# 5/29 End Theory @ The Central (Gemini Bash in Seattle!)



## Shannon (Apr 10, 2006)




----------



## Vince (Apr 10, 2006)

What a way to celebrate my 28th birthday. You should fly me out for the show


----------



## Shannon (Apr 10, 2006)

Oh, I should fly YOU, eh?


----------



## Vince (Apr 10, 2006)

hells yeah


----------



## Shannon (May 17, 2006)

biggity bump!


----------



## David (May 17, 2006)

age limit? ID? anything specific on there?


----------



## Shawn (May 17, 2006)

Cool flyer too. 

I'd love for you guys to somehow make it out to Maine or better yet, the Boston area. I'd go in a heartbeat.


----------



## Shannon (May 17, 2006)

David said:


> age limit? ID? anything specific on there?


21+ 
You can stand on the sidewalk and still see & hear the show though. 



shawn said:


> Cool flyer too.


Thanks! I make almost all of the promo material for ET. Well, I try anyway.


----------



## cadenhead (May 17, 2006)

Damn non weekend shows. 

Wide Eye Panic Kicks ass too.


----------



## sepsis311 (May 22, 2006)

Shannon get your asses over here to Jersey and lets do a show already!


----------



## noodles (May 22, 2006)

sepsis311 said:


> Shannon get your asses over here to Jersey and lets do a show already!

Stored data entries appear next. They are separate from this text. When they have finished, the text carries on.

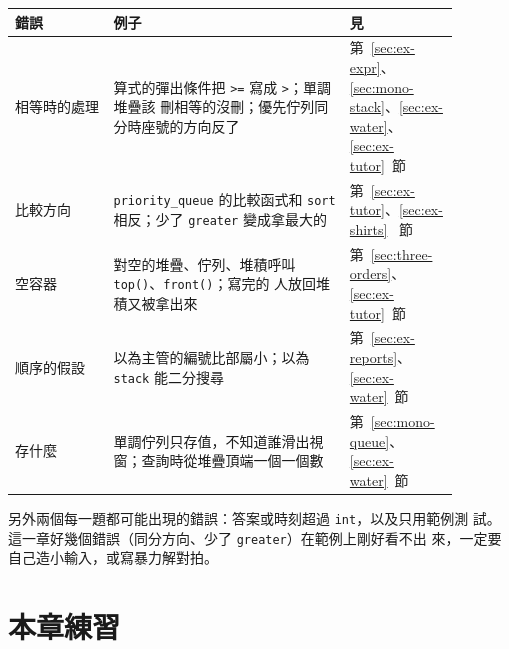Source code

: \begin{center}
\begin{tabular}{p{0.2\linewidth}p{0.48\linewidth}p{0.2\linewidth}}
\toprule
錯誤 & 例子 & 見 \\
\midrule
相等時的處理 & 算式的彈出條件把 \texttt{>=} 寫成 \texttt{>}；單調堆疊該
刪相等的沒刪；優先佇列同分時座號的方向反了 &
第~\ref{sec:ex-expr}、\ref{sec:mono-stack}、\ref{sec:ex-water}、
\ref{sec:ex-tutor}~節 \\
比較方向 & \texttt{priority\_queue} 的比較函式和 \texttt{sort} 相反；少了
\texttt{greater} 變成拿最大的 & 第~\ref{sec:ex-tutor}、\ref{sec:ex-shirts}~
節 \\
空容器 & 對空的堆疊、佇列、堆積呼叫 \texttt{top()}、\texttt{front()}；寫完的
人放回堆積又被拿出來 & 第~\ref{sec:three-orders}、\ref{sec:ex-tutor}~節 \\
順序的假設 & 以為主管的編號比部屬小；以為 \texttt{stack} 能二分搜尋 &
第~\ref{sec:ex-reports}、\ref{sec:ex-water}~節 \\
存什麼 & 單調佇列只存值，不知道誰滑出視窗；查詢時從堆疊頂端一個一個數 &
第~\ref{sec:mono-queue}、\ref{sec:ex-water}~節 \\
\bottomrule
\end{tabular}
\end{center}

另外兩個每一題都可能出現的錯誤：答案或時刻超過 \texttt{int}，以及只用範例測
試。 這一章好幾個錯誤（同分方向、少了 \texttt{greater}）在範例上剛好看不出
來，一定要自己造小輸入，或寫暴力解對拍。

\section{本章練習}
\label{sec:ch6-exercises}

That's a looooooong way to travel, unless the gig is paying enough to really make it worth the trip for a local band.


----------



## eaeolian (May 22, 2006)

noodles said:


> That's a looooooong way to travel, unless the gig is paying enough to really make it worth the trip for a local band.



Or, of course, unless you're certainly EPM bands who want us to drive them there.


----------



## noodles (May 22, 2006)

eaeolian said:


> Or, of course, unless you're certainly EPM bands who want us to drive them there.



My only experience in dealing with EPM bands has been in the less than a year that I've been in Division. This experience leads me to believe that they're all egotistical, delusional assholes.


----------



## eaeolian (May 22, 2006)

noodles said:


> My only experience in dealing with EPM bands has been in the less than a year that I've been in Division. This experience leads me to believe that they're all egotistical, delusional assholes.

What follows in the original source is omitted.